What you have to do
The entries below contain a stretch that opens with the line containing "At first glance, the" and closes with the line containing "[^2]: For some"; set down that stretch exactly, both ends included, and nothing else.

Records provided
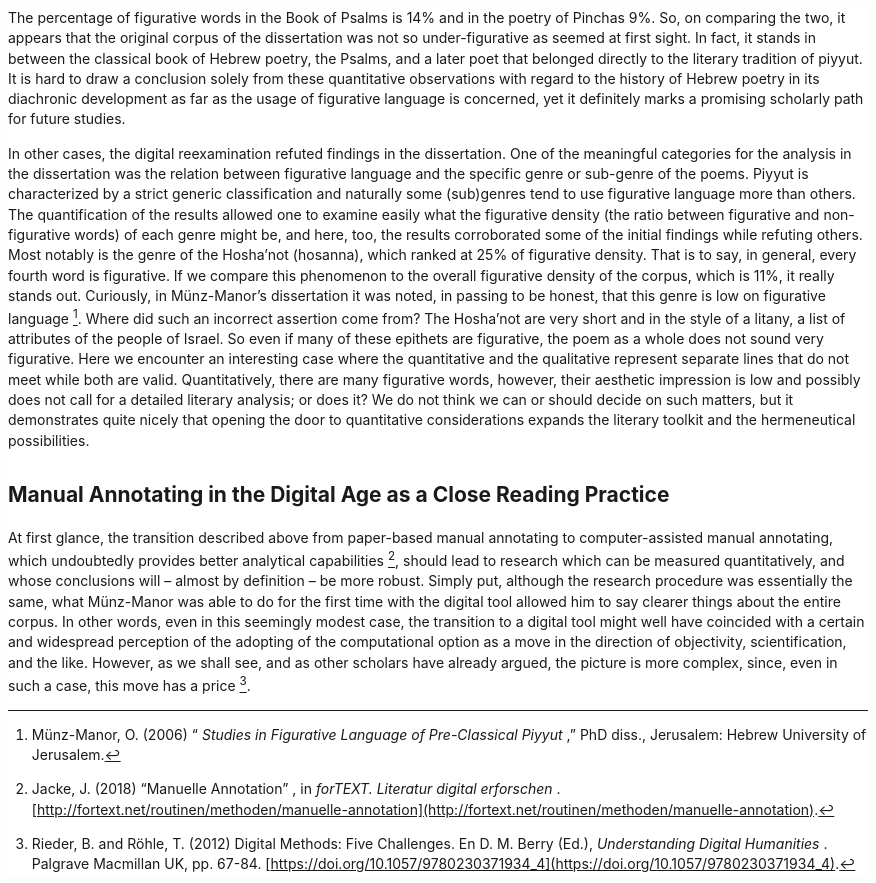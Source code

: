 The percentage of figurative words in the Book of Psalms is 14% and in the poetry of Pinchas 9%. So, on comparing the two, it appears that the original corpus of the dissertation was not so under-figurative as seemed at first sight. In fact, it stands in between the classical book of Hebrew poetry, the Psalms, and a later poet that belonged directly to the literary tradition of piyyut. It is hard to draw a conclusion solely from these quantitative observations with regard to the history of Hebrew poetry in its diachronic development as far as the usage of figurative language is concerned, yet it definitely marks a promising scholarly path for future studies.
  
In other cases, the digital reexamination refuted findings in the dissertation. One of the meaningful categories for the analysis in the dissertation was the relation between figurative language and the specific genre or sub-genre of the poems. Piyyut is characterized by a strict generic classification and naturally some (sub)genres tend to use figurative language more than others. The quantification of the results allowed one to examine easily what the figurative density (the ratio between figurative and non-figurative words) of each genre might be, and here, too, the results corroborated some of the initial findings while refuting others. Most notably is the genre of the Hosha’not (hosanna), which ranked at 25% of figurative density. That is to say, in general, every fourth word is figurative. If we compare this phenomenon to the overall figurative density of the corpus, which is 11%, it really stands out. Curiously, in Münz-Manor’s dissertation it was noted, in passing to be honest, that this genre is low on figurative language [^munzmanor2006a]. Where did such an incorrect assertion come from? The Hosha’not are very short and in the style of a litany, a list of attributes of the people of Israel. So even if many of these epithets are figurative, the poem as a whole does not sound very figurative. Here we encounter an interesting case where the quantitative and the qualitative represent separate lines that do not meet while both are valid. Quantitatively, there are many figurative words, however, their aesthetic impression is low and possibly does not call for a detailed literary analysis; or does it? We do not think we can or should decide on such matters, but it demonstrates quite nicely that opening the door to quantitative considerations expands the literary toolkit and the hermeneutical possibilities.
  
  
  

## Manual Annotating in the Digital Age as a Close Reading Practice
  
At first glance, the transition described above from paper-based manual annotating to computer-assisted manual annotating, which undoubtedly provides better analytical capabilities [^jacke2018], should lead to research which can be measured quantitatively, and whose conclusions will – almost by definition – be more robust. Simply put, although the research procedure was essentially the same, what Münz-Manor was able to do for the first time with the digital tool allowed him to say clearer things about the entire corpus. In other words, even in this seemingly modest case, the transition to a digital tool might well have coincided with a certain and widespread perception of the adopting of the computational option as a move in the direction of objectivity, scientification, and the like. However, as we shall see, and as other scholars have already argued, the picture is more complex, since, even in such a case, this move has a price [^rieder_etal2012].
  

[^1]: Dan Pagis, Conversation. Translated from Hebrew by Stephen Mitchell; [https://matthewsalomon.wordpress.com/2008/04/03/dan-pagis-conversation/](https://matthewsalomon.wordpress.com/2008/04/03/dan-pagis-conversation/)
[^2]: For some aspects of the history of the digital humanities in Israel and their lack of what can be called a computational hermeneutics, especially in the context of Hebrew literature studies [^marienbergmilikowsky2019]  [^marienbergmilikowsky2022].
[^3]: For a broader historical and theoretical background of the undogmatic principle of CATMA, see [Flüh et al. 2021](#fluh_etal2021).
[^4]: We suggest the term in-line annotation to refer to the practice of annotating specific aspects in a text, rather than producing a label for the text as a whole.
[^5]: ViS-À-ViS will be able to interface with other annotation services in the future (such as [INCEpTION](https://inception-project.github.io/), accessed 27 May 2023), at the moment it works exclusively with CATMA. 
[^6]: [https://stereoscope.threedh.net](https://stereoscope.threedh.net).
[^7]: ViS-À-ViS is a web-based tool using AmCharts library for Java Script; its front end is written in Vue.js while the back end is based on Python Flask. The data is imported through CATMA’s Gitlab using a unique user access token. The data is then built in XML files using a hierarchy of text, tagset, tags and annotations. The development team of the tool consists of Dr. Oren Mishali, the tool’s architect, Moshe Schorr and Yuval Erez, the programmers. 
[^8]: For example, tools like Recogito ([https://recogito.pelagios.org](https://recogito.pelagios.org/), accessed 27 May 2023) or INCEpTION ([https://inception-project.github.io](https://inception-project.github.io/), accessed 27 May 2023). In addition, Münz-Manor and colleagues from the Technion, Israel Institute of Technology are currently training deep machine learning models, based on the manual annotations from the doctoral dissertation, to automatically detect metaphors in the medieval corpus of piyyut ( “FigureOut - Automatic Detection of Metaphors in Hebrew Across the Eras” ,  _DH2023_ , Graz, Austria, poster session).
[^9]: This idea, we believe, has a lot of potential; we hope to discuss it in detail elsewhere.  
[^barthes1975]: Barthes, R. (1975)  _The Pleasure of the Text_  Translated by Richard Miller. New-York: Hill and Wang.  
[^culler1992]: Culler, J. (1992)  “In Defence of Overinterpretation” , in Colini S. (ed.) Umberto Eco,  _Interpretation and Overinterpretation – with Richard Rorty, Jonathan Culler and Christine Brooke-Rose._  Cambridge: Cambridge University Press.  
[^drucker2011]: Drucker, J. (2011)  “Humanities Approaches to Graphical Display” , in  _Digital Humanities Quarterly_  5(1).  
[^english2010]: English, J. F. (2010)  “Everywhere and Nowhere: The Sociology of Literature After the  Sociology of Literature ” , in  _New Literary History_  41(2), pp. v-xxiii.  
[^flanders_etal2016]: Flanders, J. and Jannidis, F. (2016) "Data Modeling", in Schreibman, S., Siemens, R., Unsworth, J. (eds.)  _A New Companion to Digital Humanities_ , Malden: Wiley Blackwell, pp. 229-237.  
[^fleming2017]: Fleming, P. (2017)  “Tragedy, for Example: Distant Reading and Exemplary Reading (Moretti)” ,  _New Literary History_  48, pp. 437-455.  
[^fluh_etal2021]: Flüh, M., Horstmann, J., Jacke, J., Schumacher, M. (2021) "Introduction: Undogmatic Reading - from Narratology to Digital Humanities and Back", in Flüh, M., Horstmann, J., Jacke, J., Schumacher, M. (eds.)  _Toward Undogmatic Reading: Narratology, Digital Humanities and Beyond_ , Hamburg: Hamburg University Press, pp. 11-29.  
[^gius_etal2022]: Gius, E., Meister, J. C., Meister, M., Petris, M., Bruck, C., Jacke, J., Schumacher, M., Gerstorfer, D., Flüh, M., Horstmann, J. (2022)  _CATMA 6_  (Version 6.5) Zenodo. DOI: [10.5281/zenodo.1470118](https://doi.org/10.5281/zenodo.1470118).  
[^goldstone_etal2014]: Goldstone, A., Underwood, T. (2014)  “The Quiet Transformations of Literary Studies: What Thirteen Thousand Scholars Could Tell Us” , in  _New Literary History_  45:3, pp. 359-384.  
[^hammond2017]: Hammond, A. (2017)  “The Double Bind of Validation: Distant Reading and the Digital Humanities’  Trough of Disillusionment ” , in  _Literature Compass_  14:e12402.  
[^herrnsteinsmith2016]: Herrnstein-Smith, B. (2016)  “What Was  Close Reading ?: A Century of Method in Literary Studies” , in  _Minnesota Review_  87, pp. 57-75.  
[^horstmann2020]: Horstmann, J. (2020)  “Undogmatic Literary Annotation with CATMA” .  _Annotations in Scholarly Editions and Research_ , pp.157-176.  
[^jacke2018]: Jacke, J. (2018)  “Manuelle Annotation” , in  _forTEXT. Literatur digital erforschen_ . [http://fortext.net/routinen/methoden/manuelle-annotation](http://fortext.net/routinen/methoden/manuelle-annotation).  
[^janicke_etal2015]: Jänicke, S., Franzini, G., Scheuermann, G., Cheema, M. S. (2015)  “On Close and Distant Reading in Digital Humanities: A Survey and Future Challenges” , in Borgo, R., Ganovelli F., and Viola I. (eds.)  _Eurographics Conference on Visualization_ .  
[^jockers_etal2015]: Jockers, M. L., Underwood, T. (2016) Text-Mining the Humanities, in Schreibman, S., Siemens, R., Unsworth, J., (eds.)  _A new Companion to Digital Humanities_ , Malden: Wiley Blackwell, pp. 291-306.  
[^kleymann_etal2021]: Stereoscope. (2021) Hermeneutic Visualization in Literary Studies. Available at [https://stereoscope.threedh.net](https://stereoscope.threedh.net).  
[^marienbergmilikowsky2019]: Marienberg-Milikowsky, I. (2019)  “Beyond Digitization: Digital Humanities and the Case of Hebrew Literature” , in  _Digital Scholarship in the Humanities_  34:4, pp. 908-913.  
[^marienbergmilikowsky2022]: Marienberg-Milikowsky, I. (2022)  “It Functions, and that’s (almost) All: Tagging the Talmud” , in Fiormonte, D., Ricaurte, P., Chahudhuri, S. (eds.)  _Global Debates in the Digital Humanities_ , Minneapolis: University of Minnesota Press, pp. 141-150.  
[^marienbergmilikowsky_etal2022]: Marienberg-Milikowsky, I., Vilenchik, D., Krohn, N., Kenzi, K., Portnikh, R. (2022)  “An Experimental Undogmatic Modelling of (Hebrew) Literature: Philology, Literary Theory, and Computational Methods” , in Horstmann J., Fischer, F. (eds.)  _Digital Methods in Literary Studies - Special Issue of Textpraxis. Digital Journal for Philology_  6.  
[^meister2014]: Meister, J. C. (2014)  “Toward a Computational Narratology,”  in Maristella, A., Tomasi, F. (eds.)  _Collaborative Research: Practices and Shared Infrastructures for Humanities Computing_ , Padova: CLEUP, pp. 17–36.  
[^moretti2020]: Moretti, F. (2020)  “Simulating Dramatic Networks.”    _Journal of World Literature_  6, 1, 24-44, Available From: Brill [https://doi.org/10.1163/24056480-20201001](https://doi.org/10.1163/24056480-20201001) [Accessed 28 June 2023]  
[^munzmanor2006a]: Münz-Manor, O. (2006)  “ _Studies in Figurative Language of Pre-Classical Piyyut_ ,”  PhD diss., Jerusalem: Hebrew University of Jerusalem.  
[^munzmanor2006b]: Münz-Manor, O. (2006)  “Structural Ornamentations and Figurative Language in the Ancient Piyyut,”  in  _Jerusalem Studies in Hebrew Literature _ 21, pp.19–38 (Hebrew)  
[^munzmanor2009]: Münz-Manor, O. (2009)  “ As the Apple Among Fruits, so the Priest When He Emerges : Poetic Similies in Pre-Classical Poems of the  How Lovely  Genre,”  in  _Ginzei Qedem_  -  _Genizah Research Annual_  5, pp. 165-188 (Hebrew)  
[^munzmanor2011]: Münz-Manor, O. (2011)  “Figurative Language in Early Piyyut,”  in Katsumata, N., van Bekkum, W. (eds.)  _Giving a Diamond: Essays in Honor of Joseph Yahalom on the Occasion of His Seventieth Birthday_ , Leiden: Brill, pp. 51–68.  
[^munzmanor2016]: Münz-Manor, O. (2016)  “The Payytanic Epithet and its Connections with Figurative Language,”  in  _Jerusalem Studies in Hebrew Literature 28_ , pp. 93-112 (Hebrew)  
[^munzmanor2022]: Münz-Manor, O. (2022)  “Quantifying Piyyut: Computerized Explorations of Ancient Hebrew Poetry,”  in  _Jewish Studies Quarterly_  29, pp. 370-388.  
[^munzmanor_etal2020]: Münz-Manor, O., Schorr, M., Mishali O., Kimmelfeld, B. (2020)  “ViS-À-ViS : Detecting Similar Patterns in Annotated Literary Text,”  in  _VIS4DH_ , [https://arxiv.org/abs/2009.02063](https://arxiv.org/abs/2009.02063).  
[^piez2010]: Piez, W. (2010)  “Towards Hermeneutic Markup: An architectural Outline” , in  _Digital Humanities 2010 Conference Abstracts Book_ .  
[^plank2022]: Plank, B. (2022)  “The  Problem  of Human Label Variation: On Ground Truth in Data, Modeling and Evaluation” , [https://arxiv.org/abs/2211.02570](https://arxiv.org/abs/2211.02570).  
[^piper2020]: Piper, A. (2020)  _Can We be Wrong? The Problem of Textual Evidence in a Time of Data_  (Cambridge Elements: Digital Literary Studies), Cambridge: Cambridge University Press.  
[^rieder_etal2012]: Rieder, B. and Röhle, T. (2012) Digital Methods: Five Challenges. En D. M. Berry (Ed.),  _Understanding Digital Humanities_ . Palgrave Macmillan UK, pp. 67-84. [https://doi.org/10.1057/9780230371934_4](https://doi.org/10.1057/9780230371934_4).  
[^ross2014]: Ross, S. (2014)  “In Praise of Overstating the Case: A review of Franco Moretti, Distant Reading” ,  _Digital Humanities Quarterly_  8(1).  
[^sinclair_etal2016]: Sinclair. S., Rockwell, G. (2016) Voyant Tools. Web. [http://voyant-tools.org/](http://voyant-tools.org/).  
[^thomasson2022]: Thomasson, Amie,  “Categories” ,  _The Stanford Encyclopedia of Philosophy_  (Winter 2022 Edition), Edward N. Zalta and Uri Nodelman (eds.), [https://plato.stanford.edu/archives/win2022/entries/categories/](https://plato.stanford.edu/archives/win2022/entries/categories/).  
[^weingart2022]: Weingart, S. B. (2022)  “Networked Society: The Moral Role of Computational Research in a Data-Driven World,”   [http://scottbot.net/2014/09/](http://scottbot.net/2014/09/) (accessed 22 June, 2022)  
[^swartz_etal2005]: Swartz, M., Yahalom, J. (2005)  _Avodah: An Anthology of Ancient Poetry for Yom Kippur,_  University Park: Pennsylvania State University Press.  
[^underwood2017]: Underwood, T. (2017)  “A Genealogy of Distant Reading” .  _Digital Humanities Quarterly_ , 11(2).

Reply to the exercise
At first glance, the transition described above from paper-based manual annotating to computer-assisted manual annotating, which undoubtedly provides better analytical capabilities [^jacke2018], should lead to research which can be measured quantitatively, and whose conclusions will – almost by definition – be more robust. Simply put, although the research procedure was essentially the same, what Münz-Manor was able to do for the first time with the digital tool allowed him to say clearer things about the entire corpus. In other words, even in this seemingly modest case, the transition to a digital tool might well have coincided with a certain and widespread perception of the adopting of the computational option as a move in the direction of objectivity, scientification, and the like. However, as we shall see, and as other scholars have already argued, the picture is more complex, since, even in such a case, this move has a price [^rieder_etal2012].
  

[^1]: Dan Pagis, Conversation. Translated from Hebrew by Stephen Mitchell; [https://matthewsalomon.wordpress.com/2008/04/03/dan-pagis-conversation/](https://matthewsalomon.wordpress.com/2008/04/03/dan-pagis-conversation/)
[^2]: For some aspects of the history of the digital humanities in Israel and their lack of what can be called a computational hermeneutics, especially in the context of Hebrew literature studies [^marienbergmilikowsky2019]  [^marienbergmilikowsky2022].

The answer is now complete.